2 'The Northman' - Naked sword-fighting beside a volcano

Fjolnir as the base of the volcano in The Northman.

No one can fault The Northman for being audacious. It's a huge movie packed with big performances and violent action scenes that are as brutal as they are exciting. It shows what filmmaker Robert Eggers can do with a decent-sized budget, and the results are often spectacular.

Its brazenness comes through in full force during the finale, which sees the protagonist and antagonist fighting a duel to the death. This duel happens next to a volcano that's spewing lava all around. Also, they're naked. It needs to be seen to be believed, but it somehow works 100%, delivering exactly the kind of huge and memorable climax that a big movie like The Northman essentially requires.

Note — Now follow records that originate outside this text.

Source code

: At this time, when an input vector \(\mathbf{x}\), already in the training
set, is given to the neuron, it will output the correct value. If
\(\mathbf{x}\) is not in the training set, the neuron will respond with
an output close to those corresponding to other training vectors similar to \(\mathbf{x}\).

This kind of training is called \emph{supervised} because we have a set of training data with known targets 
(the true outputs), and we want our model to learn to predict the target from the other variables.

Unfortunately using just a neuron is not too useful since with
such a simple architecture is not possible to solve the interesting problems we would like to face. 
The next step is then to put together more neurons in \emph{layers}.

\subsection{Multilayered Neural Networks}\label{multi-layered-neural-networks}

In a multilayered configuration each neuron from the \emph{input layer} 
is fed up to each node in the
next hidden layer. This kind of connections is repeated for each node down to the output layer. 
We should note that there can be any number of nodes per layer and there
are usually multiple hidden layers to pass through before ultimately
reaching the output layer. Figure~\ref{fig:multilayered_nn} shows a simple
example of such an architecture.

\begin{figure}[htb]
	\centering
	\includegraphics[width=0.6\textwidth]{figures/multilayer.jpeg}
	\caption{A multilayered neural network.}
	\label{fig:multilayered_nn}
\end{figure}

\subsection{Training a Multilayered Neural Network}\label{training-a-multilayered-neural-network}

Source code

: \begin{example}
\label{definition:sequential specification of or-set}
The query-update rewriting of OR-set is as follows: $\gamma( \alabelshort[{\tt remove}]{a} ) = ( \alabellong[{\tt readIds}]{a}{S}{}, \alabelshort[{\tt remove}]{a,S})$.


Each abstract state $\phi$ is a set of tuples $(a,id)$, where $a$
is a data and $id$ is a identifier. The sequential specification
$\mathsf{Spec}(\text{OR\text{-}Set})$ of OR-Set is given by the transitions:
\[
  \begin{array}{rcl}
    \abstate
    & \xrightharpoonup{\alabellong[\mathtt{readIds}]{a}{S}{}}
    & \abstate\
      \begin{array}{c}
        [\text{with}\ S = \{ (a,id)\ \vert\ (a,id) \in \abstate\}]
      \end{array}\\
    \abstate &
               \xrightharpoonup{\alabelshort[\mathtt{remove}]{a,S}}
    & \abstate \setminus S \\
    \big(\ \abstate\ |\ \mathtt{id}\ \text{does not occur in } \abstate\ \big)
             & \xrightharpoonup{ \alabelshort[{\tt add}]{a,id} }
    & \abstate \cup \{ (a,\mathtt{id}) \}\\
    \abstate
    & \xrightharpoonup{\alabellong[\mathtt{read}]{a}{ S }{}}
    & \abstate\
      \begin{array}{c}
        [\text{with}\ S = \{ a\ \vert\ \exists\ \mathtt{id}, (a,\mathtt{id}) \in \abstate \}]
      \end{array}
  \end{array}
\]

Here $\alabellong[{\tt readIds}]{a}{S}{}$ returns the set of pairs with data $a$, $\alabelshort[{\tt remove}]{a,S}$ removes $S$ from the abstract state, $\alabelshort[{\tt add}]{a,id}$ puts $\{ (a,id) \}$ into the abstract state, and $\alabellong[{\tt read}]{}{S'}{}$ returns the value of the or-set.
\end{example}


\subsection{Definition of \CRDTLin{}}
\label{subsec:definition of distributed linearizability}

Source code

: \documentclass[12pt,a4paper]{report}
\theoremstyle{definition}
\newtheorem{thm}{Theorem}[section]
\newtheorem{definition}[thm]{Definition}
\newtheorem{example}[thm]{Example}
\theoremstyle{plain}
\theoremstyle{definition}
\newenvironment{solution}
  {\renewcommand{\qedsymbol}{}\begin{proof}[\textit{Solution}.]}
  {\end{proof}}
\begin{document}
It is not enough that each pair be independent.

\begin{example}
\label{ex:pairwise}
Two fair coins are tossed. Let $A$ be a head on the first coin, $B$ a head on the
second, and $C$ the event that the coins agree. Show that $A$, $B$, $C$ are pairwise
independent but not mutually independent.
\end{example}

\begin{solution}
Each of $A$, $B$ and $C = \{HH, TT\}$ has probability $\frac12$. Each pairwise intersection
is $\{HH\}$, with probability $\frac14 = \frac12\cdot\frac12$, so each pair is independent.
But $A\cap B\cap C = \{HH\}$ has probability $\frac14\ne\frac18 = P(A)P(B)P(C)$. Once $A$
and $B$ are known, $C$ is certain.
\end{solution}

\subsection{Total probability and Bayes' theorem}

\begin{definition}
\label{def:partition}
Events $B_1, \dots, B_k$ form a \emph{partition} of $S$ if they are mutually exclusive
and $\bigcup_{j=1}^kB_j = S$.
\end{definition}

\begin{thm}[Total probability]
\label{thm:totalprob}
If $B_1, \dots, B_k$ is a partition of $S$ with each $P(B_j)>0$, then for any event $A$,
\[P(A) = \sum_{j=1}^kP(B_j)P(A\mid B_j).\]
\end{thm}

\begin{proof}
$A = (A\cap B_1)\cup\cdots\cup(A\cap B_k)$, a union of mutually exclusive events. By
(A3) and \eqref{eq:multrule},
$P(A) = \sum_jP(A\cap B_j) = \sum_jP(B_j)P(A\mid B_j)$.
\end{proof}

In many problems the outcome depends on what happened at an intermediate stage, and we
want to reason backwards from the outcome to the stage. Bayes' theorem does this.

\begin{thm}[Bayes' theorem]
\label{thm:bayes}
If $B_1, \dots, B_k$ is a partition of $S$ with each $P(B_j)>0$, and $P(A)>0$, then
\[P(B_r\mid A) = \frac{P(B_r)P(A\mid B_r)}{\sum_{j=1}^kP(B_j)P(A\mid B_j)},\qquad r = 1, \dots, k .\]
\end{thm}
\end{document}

1 'The Batman' - From inspiring fear to hope

The Batman - 2022 - ending
Image via Warner Bros. Pictures

Playing into neo-noir tropes more than any movie about Batman before it, 2022's The Batman is long, less action-focused than expected, but utterly absorbing. Bruce Wayne/Batman here feels like a tortured film noir protagonist of old, narrating parts of the film and generally having a jaded, cynical outlook on life.

That does change towards the end though, where it becomes clear that this version of Bruce Wayne has undergone a huge character shift. He inspires nothing but fear and rules by force in the film's opening scenes, yet by the end, has realized that inspiring hope may be better than fear. He selflessly saves lives in the climax, rather than solving things purely through blunt force, making for an emotional and surprisingly hopeful conclusion for Robert Pattinson's first movie as the Caped Crusader.